한 그룹이 알고있는 Mutual knowledge $\mathcal{M}^\mathcal{G}_s ,\mathcal{G}\subseteq \mathcal{A}$ 라고 정의할 때 이는 다음과 같이 표현할 수 있습니다.

$\mathcal{M}^\mathcal{G}_s = \cap_{a \in \mathcal{G}} \mathcal{M}^\mathcal{a}_s$

그러나 이러한 mutual knowledge는 common knowledge를 뜻하지 않습니다. 그저 다같이 알고있는 entities이기 때문입니다. 대신 한 group의 common knowledge는 $\mathcal{L}^\mathcal{G}_s$ 로 표현하는데, 이는 정의대로 group $\mathcal{G}$ 가 $\mathcal{L}^\mathcal{G}_s$ 를 알고, $\mathcal{G}$ 모두가 $\mathcal{L}^\mathcal{G}_s$ 를 안다는 사실을 아는 정보입니다.
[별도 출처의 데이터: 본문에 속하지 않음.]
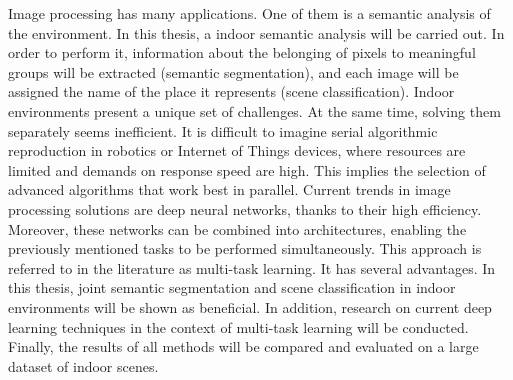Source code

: Image processing has many applications. One of them is a semantic analysis of the environment. In this thesis, a indoor semantic analysis will be carried out. In order to perform it, information about the belonging of pixels to meaningful groups will be extracted (semantic segmentation), and each image will be assigned the name of the place it represents (scene classification). Indoor environments present a unique set of challenges. At the same time, solving them separately seems inefficient. It is difficult to imagine serial algorithmic reproduction in robotics or Internet of Things devices, where resources are limited and demands on response speed are high. This implies the selection of advanced algorithms that work best in parallel. Current trends in image processing solutions are deep neural networks, thanks to their high efficiency. Moreover, these networks can be combined into architectures, enabling the previously mentioned tasks to be performed simultaneously. This approach is referred to in the literature as multi-task learning. It has several advantages. In this thesis, joint semantic segmentation and scene classification in indoor environments will be shown as beneficial. In addition, research on current deep learning techniques in the context of multi-task learning will be conducted. Finally, the results of all methods will be compared and evaluated on a large dataset of indoor scenes.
agent $a$ 가 다른 agent $b$ 도 $e \in\xi$ 를 보고있는지 알기 위해선, agent $a$ 도 $b$ 를 봐야하고 $b$ 가 $e$ 를 보고있는지 알아야하는데 이는 다음과 같이 표기할 수 있습니다.

$\mu^a(s^a,s^b) \wedge \mu^b(s^b,s^e)= \top$

$\mathcal{L}^\mathcal{G}_s$ 는 다음과 같이 재귀적인 형태로 표현도 가능합니다. 모든 agent $a$ 가 그룹 $\mathcal{G}$ 에 속한다면, 다음과 같이 표현 가능합니다.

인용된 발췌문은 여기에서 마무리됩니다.